KVS employs various structures including a structure where data is stored in a volatile storage medium such as a memory that allows high-speed access to data, a structure where data is stored in a nonvolatile recording medium such as an SSD (solid state disk) or a HDD exhibiting excellence in maintaining data permanently, and a structure of using these structures in combination. In a case where these structures are used in combination, a memory store composed of virtually integrated memories of multiple computers and a disk store composed of a nonvolatile storage medium of one or more computers can be changed in balance in various ways depending on a wide-ranging running policy putting weight on high-speed accessibility or permanence, for example.


The memory store and the disk store data including data (value) and an identifier of the data (key) in a pair.


According to KVS, multiple servers construct a cluster and a plurality of pieces of the data is arranged in a distributed manner in the servers belonging to the cluster, thereby realizing parallel process. More specifically, each server stores the plurality of pieces of data in units of a management range (key range) of a key. Each server executes process as a master of a plurality of pieces of data included in an associated key range. Specifically, in response to a read request including a certain key, a server, which handles the plurality of pieces of data in a key range including this key, reads data corresponding to the key.


Thus, KVS can enhance the performance of parallel process by means of scale out.


The cluster is composed of servers connected in a ring pattern. Each server is given an allocated unique identification number. A method of distributing data to each server employs various distributed algorithms including consistent hashing method, range method and list method, for example.


According to consistent hashing method, a hash value of a key is calculated first, and then a remainder resulting from division of the calculated hash value by the number of servers is obtained. Each of the plurality of pieces of data is allocated to a server with an identification number in agreement with this remainder.

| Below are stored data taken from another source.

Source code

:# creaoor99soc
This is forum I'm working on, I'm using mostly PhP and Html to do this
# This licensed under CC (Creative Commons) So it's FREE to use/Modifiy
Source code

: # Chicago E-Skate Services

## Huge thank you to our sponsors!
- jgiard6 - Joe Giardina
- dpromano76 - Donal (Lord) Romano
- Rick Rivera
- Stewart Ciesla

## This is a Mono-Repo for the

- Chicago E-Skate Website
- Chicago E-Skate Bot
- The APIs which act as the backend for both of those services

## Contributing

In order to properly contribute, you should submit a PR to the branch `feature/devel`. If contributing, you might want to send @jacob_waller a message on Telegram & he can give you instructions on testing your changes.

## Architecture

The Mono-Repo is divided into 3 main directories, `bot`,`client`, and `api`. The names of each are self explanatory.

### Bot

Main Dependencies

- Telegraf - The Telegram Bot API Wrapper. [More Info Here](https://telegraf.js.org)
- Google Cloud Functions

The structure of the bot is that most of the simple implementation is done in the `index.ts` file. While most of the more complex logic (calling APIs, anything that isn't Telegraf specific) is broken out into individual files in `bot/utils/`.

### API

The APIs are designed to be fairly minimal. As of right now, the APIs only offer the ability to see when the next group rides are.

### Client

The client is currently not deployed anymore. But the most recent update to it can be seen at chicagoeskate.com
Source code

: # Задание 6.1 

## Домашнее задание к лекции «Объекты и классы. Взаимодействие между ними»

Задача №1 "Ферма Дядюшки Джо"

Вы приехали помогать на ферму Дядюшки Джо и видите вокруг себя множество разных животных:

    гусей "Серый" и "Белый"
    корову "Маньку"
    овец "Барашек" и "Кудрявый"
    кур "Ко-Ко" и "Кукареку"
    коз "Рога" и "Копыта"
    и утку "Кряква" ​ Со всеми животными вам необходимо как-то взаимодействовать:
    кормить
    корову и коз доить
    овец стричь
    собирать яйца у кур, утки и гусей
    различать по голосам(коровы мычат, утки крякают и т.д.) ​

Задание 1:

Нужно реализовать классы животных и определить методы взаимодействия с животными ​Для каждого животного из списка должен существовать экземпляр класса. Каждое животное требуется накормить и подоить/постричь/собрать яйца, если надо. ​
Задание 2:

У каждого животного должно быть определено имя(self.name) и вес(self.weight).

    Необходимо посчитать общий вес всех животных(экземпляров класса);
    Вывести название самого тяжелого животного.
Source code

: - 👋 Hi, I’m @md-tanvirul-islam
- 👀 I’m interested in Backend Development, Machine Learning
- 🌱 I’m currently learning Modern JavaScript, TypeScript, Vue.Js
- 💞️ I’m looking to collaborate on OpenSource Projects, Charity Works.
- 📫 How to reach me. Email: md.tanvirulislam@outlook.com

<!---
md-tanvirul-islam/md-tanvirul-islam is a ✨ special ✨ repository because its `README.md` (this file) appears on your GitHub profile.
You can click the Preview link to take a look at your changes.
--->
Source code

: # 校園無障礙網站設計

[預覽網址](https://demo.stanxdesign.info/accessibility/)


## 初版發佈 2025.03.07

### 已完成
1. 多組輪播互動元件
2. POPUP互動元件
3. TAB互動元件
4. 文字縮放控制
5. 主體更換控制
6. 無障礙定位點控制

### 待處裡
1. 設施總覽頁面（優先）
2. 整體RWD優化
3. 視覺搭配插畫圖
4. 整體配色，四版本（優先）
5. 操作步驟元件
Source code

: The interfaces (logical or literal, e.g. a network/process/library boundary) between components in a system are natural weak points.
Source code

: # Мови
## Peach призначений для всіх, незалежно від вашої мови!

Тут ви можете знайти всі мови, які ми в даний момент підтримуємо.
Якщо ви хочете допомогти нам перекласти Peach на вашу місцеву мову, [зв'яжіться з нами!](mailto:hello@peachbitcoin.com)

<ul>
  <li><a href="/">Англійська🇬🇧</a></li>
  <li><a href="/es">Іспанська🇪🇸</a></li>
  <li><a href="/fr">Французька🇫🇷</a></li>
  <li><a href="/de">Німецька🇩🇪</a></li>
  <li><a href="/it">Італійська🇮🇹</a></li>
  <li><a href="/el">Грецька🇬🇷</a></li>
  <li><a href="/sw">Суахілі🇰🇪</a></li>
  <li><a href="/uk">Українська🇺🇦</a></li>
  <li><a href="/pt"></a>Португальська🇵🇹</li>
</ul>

According to KVS, distribution of a load on a server has conventionally been handled by addition or rebalancing of a server.


As an example, addition of a server such as scale in and scale out is described in Japanese Patent Application Publication No. 2009-123238 describes. Rebalancing is described on pp. 490 and 491 of HiRDB Version 9 System Operation Guide (3020-6-454-20). The rebalancing mentioned herein is process of changing a range of a hash value (key) in response to fluctuations of a load on each server and moving at least one of piece of data corresponding to the range to a different server.

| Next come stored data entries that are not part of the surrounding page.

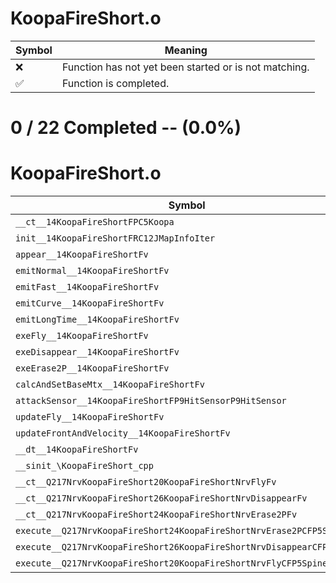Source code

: # KoopaFireShort.o
| Symbol | Meaning 
| ------------- | ------------- 
| :x: | Function has not yet been started or is not matching. 
| :white_check_mark: | Function is completed. 


# 0 / 22 Completed -- (0.0%)
# KoopaFireShort.o
| Symbol | Decompiled? |
| ------------- | ------------- |
| `__ct__14KoopaFireShortFPC5Koopa` | :x: |
| `init__14KoopaFireShortFRC12JMapInfoIter` | :x: |
| `appear__14KoopaFireShortFv` | :x: |
| `emitNormal__14KoopaFireShortFv` | :x: |
| `emitFast__14KoopaFireShortFv` | :x: |
| `emitCurve__14KoopaFireShortFv` | :x: |
| `emitLongTime__14KoopaFireShortFv` | :x: |
| `exeFly__14KoopaFireShortFv` | :x: |
| `exeDisappear__14KoopaFireShortFv` | :x: |
| `exeErase2P__14KoopaFireShortFv` | :x: |
| `calcAndSetBaseMtx__14KoopaFireShortFv` | :x: |
| `attackSensor__14KoopaFireShortFP9HitSensorP9HitSensor` | :x: |
| `updateFly__14KoopaFireShortFv` | :x: |
| `updateFrontAndVelocity__14KoopaFireShortFv` | :x: |
| `__dt__14KoopaFireShortFv` | :x: |
| `__sinit_\KoopaFireShort_cpp` | :x: |
| `__ct__Q217NrvKoopaFireShort20KoopaFireShortNrvFlyFv` | :x: |
| `__ct__Q217NrvKoopaFireShort26KoopaFireShortNrvDisappearFv` | :x: |
| `__ct__Q217NrvKoopaFireShort24KoopaFireShortNrvErase2PFv` | :x: |
| `execute__Q217NrvKoopaFireShort24KoopaFireShortNrvErase2PCFP5Spine` | :x: |
| `execute__Q217NrvKoopaFireShort26KoopaFireShortNrvDisappearCFP5Spine` | :x: |
| `execute__Q217NrvKoopaFireShort20KoopaFireShortNrvFlyCFP5Spine` | :x: |
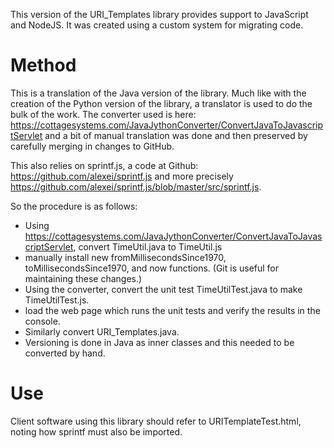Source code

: This version of the URI_Templates library provides support to JavaScript and NodeJS.  It was created
using a custom system for migrating code.

# Method
This is a translation of the Java version of the library.  Much like with the creation of the Python version of the library,
a translator is used to do the bulk of the work.  The converter used is here: https://cottagesystems.com/JavaJythonConverter/ConvertJavaToJavascriptServlet
and a bit of manual translation was done and then preserved by carefully merging in changes to GitHub.

This also relies on sprintf.js, a code at Github: https://github.com/alexei/sprintf.js and more precisely
https://github.com/alexei/sprintf.js/blob/master/src/sprintf.js.

So the procedure is as follows:
* Using https://cottagesystems.com/JavaJythonConverter/ConvertJavaToJavascriptServlet, convert TimeUtil.java to TimeUtil.js
* manually install new fromMillisecondsSince1970, toMillisecondsSince1970, and now functions.  (Git is useful for maintaining these changes.)
* Using the converter, convert the unit test  TimeUtilTest.java to make TimeUtilTest.js.
* load the web page which runs the unit tests and verify the results in the console.
* Similarly convert URI_Templates.java.
* Versioning is done in Java as inner classes and this needed to be converted by hand.

# Use 
Client software using this library should refer to URITemplateTest.html, noting
how sprintf must also be imported.
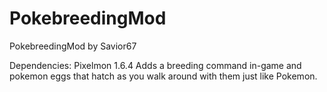 # PokebreedingMod
PokebreedingMod by Savior67

Dependencies: Pixelmon 1.6.4
Adds a breeding command in-game and pokemon eggs that hatch as you walk around with them just like Pokemon.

Japanese Patent Application Publication No. 2011-118525 recites that fluctuations of a load on a computer targeted for management are predicted based on a history of fluctuations of a load observed in the past, and then scale in or scale out is performed based on a result of the prediction.


SUMMARY OF THE INVENTION

Making addition of a server in response to a temporary load entails processing cost, and making addition of a server also involves addition of an unnecessary resource, increasing facility cost. While the conventional rebalancing could move the at least one of piece of data in a certain key range so as to even up a load, it cannot be responsive to a momentarily fluctuating load.


Addition and rebalancing of a server are intended to level a load and do not handle only a specific key specially. Addition and rebalancing of a server cannot enhance the performance in accessing a specific key or manage the specific key in a storage area different from KVS in terms of security.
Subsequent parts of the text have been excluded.